Work to be completed:
Needed from the entries below: every line that holds the word "количество".

Extracted records:

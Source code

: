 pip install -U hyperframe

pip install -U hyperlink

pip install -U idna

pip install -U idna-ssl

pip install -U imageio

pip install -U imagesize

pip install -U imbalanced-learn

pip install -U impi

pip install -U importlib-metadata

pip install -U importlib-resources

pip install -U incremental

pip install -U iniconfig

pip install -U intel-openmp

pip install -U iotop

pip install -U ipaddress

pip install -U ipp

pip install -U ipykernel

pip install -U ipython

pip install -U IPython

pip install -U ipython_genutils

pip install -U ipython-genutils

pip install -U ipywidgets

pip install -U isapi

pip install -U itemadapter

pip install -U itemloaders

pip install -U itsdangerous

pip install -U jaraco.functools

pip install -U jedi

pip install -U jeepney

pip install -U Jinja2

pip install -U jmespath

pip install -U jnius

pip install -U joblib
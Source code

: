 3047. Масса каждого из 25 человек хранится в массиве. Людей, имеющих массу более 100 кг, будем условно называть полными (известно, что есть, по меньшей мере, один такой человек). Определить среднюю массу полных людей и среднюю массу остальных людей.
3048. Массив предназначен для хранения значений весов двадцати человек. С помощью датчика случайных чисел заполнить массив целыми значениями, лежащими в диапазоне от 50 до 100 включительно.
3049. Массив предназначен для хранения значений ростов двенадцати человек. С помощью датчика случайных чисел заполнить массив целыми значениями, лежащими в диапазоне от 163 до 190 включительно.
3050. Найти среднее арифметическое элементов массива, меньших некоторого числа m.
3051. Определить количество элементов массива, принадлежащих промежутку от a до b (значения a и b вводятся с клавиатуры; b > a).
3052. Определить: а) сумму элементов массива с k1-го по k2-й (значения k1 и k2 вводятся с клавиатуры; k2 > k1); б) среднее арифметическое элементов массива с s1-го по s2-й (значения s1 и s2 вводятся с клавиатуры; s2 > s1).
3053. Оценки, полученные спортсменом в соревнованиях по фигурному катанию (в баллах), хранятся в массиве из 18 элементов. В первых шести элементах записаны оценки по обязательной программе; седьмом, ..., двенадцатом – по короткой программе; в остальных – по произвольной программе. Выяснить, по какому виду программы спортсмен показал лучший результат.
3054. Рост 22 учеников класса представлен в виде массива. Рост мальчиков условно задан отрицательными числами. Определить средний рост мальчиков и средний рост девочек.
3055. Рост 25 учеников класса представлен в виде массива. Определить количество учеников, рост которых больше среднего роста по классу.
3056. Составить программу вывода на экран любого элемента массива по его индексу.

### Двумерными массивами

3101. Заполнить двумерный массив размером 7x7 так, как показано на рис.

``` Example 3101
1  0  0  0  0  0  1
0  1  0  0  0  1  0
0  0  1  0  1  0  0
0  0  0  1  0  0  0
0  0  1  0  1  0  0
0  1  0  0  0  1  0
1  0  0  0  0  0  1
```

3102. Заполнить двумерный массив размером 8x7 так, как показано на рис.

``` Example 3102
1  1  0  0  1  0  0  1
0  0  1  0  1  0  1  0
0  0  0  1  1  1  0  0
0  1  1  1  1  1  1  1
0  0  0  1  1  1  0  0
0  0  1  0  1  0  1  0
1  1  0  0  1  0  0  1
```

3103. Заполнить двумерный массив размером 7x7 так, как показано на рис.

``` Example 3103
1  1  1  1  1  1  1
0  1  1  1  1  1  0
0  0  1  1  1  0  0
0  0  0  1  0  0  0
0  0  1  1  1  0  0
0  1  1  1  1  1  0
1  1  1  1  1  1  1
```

Worked solution:
3051. Определить количество элементов массива, принадлежащих промежутку от a до b (значения a и b вводятся с клавиатуры; b > a).
3055. Рост 25 учеников класса представлен в виде массива. Определить количество учеников, рост которых больше среднего роста по классу.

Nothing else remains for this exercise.